[Stored data]
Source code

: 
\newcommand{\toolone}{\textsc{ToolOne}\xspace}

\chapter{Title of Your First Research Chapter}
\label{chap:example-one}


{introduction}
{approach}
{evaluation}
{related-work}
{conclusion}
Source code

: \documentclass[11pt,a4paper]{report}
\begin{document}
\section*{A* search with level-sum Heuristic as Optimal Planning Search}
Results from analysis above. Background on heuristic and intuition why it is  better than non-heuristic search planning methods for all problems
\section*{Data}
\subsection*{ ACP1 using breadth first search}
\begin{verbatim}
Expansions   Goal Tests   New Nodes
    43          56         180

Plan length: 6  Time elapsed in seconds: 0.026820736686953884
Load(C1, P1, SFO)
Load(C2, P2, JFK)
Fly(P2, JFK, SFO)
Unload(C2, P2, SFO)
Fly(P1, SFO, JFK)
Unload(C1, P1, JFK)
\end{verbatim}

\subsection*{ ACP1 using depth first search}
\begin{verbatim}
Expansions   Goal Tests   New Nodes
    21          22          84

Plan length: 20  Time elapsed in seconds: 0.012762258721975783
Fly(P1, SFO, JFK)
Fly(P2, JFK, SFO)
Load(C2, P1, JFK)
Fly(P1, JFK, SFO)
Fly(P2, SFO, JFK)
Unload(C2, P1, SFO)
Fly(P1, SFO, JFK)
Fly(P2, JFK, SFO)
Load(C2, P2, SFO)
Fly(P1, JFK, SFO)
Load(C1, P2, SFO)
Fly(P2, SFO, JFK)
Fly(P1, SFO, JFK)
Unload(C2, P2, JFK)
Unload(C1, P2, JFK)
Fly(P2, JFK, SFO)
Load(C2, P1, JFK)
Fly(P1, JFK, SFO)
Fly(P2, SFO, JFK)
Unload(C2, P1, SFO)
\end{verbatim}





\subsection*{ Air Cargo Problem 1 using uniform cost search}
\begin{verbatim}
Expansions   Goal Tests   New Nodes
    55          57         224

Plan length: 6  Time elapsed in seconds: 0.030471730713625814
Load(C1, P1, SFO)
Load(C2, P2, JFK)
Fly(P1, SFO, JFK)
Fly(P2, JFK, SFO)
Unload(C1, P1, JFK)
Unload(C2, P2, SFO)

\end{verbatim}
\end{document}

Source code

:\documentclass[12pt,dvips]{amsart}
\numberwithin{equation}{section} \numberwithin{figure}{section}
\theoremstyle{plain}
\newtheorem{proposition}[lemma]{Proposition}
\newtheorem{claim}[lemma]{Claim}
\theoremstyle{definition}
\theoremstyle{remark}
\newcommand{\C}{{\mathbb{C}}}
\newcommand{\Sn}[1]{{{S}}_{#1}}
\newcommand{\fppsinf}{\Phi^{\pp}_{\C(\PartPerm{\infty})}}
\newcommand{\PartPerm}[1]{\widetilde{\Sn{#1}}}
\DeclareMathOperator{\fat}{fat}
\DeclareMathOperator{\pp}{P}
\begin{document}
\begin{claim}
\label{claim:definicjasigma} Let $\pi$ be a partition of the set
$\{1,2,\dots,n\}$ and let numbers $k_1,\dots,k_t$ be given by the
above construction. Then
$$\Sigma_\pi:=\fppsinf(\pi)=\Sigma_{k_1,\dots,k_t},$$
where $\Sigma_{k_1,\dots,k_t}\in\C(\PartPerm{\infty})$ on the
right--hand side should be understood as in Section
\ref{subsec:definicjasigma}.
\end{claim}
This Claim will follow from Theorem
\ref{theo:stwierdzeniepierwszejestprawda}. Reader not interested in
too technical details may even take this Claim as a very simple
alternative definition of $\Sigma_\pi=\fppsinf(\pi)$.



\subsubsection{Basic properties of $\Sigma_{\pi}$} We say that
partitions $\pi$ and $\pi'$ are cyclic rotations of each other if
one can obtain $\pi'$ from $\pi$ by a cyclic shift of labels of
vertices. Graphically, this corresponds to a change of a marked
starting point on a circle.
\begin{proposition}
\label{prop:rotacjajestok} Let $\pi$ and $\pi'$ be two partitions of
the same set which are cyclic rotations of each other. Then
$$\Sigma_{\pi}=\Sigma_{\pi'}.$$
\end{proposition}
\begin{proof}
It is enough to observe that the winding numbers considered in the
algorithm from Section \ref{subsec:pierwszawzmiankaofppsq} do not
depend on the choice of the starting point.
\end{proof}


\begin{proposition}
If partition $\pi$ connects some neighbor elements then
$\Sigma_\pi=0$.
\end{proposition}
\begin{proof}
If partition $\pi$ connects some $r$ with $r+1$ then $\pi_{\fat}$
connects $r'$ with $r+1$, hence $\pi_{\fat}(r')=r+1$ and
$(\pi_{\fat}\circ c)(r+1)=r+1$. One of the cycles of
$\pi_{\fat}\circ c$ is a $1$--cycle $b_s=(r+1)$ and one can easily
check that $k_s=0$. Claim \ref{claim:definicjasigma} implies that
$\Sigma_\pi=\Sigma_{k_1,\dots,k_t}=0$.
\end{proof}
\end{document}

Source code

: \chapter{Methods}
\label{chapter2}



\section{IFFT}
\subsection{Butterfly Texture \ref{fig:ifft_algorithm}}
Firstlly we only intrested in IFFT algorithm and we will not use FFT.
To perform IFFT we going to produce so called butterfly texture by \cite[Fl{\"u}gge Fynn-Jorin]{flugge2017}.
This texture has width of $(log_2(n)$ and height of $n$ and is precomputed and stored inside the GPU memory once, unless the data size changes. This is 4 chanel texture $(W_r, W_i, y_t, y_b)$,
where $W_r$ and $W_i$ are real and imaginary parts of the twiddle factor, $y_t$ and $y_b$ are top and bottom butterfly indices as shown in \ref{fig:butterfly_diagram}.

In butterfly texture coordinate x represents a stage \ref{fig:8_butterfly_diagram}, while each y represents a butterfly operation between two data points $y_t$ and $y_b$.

» **TASK STATEMENT**
Every line above that holds "elapsed" should be copied out.

» **WRITTEN ANSWER**
Plan length: 6  Time elapsed in seconds: 0.026820736686953884
Plan length: 20  Time elapsed in seconds: 0.012762258721975783
Plan length: 6  Time elapsed in seconds: 0.030471730713625814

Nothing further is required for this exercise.